BEGIN SOURCE INFORMATION
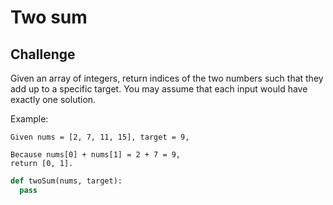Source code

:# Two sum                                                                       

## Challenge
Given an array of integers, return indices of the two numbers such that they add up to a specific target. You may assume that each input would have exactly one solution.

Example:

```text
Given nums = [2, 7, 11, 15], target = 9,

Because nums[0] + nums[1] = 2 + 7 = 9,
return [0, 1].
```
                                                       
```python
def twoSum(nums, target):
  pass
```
END SOURCE INFORMATION
BEGIN SOURCE INFORMATION
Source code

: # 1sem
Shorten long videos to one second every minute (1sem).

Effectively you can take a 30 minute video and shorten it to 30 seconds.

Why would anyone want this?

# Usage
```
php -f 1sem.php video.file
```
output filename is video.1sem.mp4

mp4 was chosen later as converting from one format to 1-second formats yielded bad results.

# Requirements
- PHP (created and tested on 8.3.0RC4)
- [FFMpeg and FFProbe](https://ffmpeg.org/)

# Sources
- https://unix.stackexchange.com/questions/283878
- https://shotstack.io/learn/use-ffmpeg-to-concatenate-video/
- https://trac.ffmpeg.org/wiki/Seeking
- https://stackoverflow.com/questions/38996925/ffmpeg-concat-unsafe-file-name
END SOURCE INFORMATION
● TASK BRIEF: Using the listing, collect all lines in which the string "https" is found.

● YOUR RESPONSE:
- [FFMpeg and FFProbe](https://ffmpeg.org/)
- https://unix.stackexchange.com/questions/283878
- https://shotstack.io/learn/use-ffmpeg-to-concatenate-video/
- https://trac.ffmpeg.org/wiki/Seeking
- https://stackoverflow.com/questions/38996925/ffmpeg-concat-unsafe-file-name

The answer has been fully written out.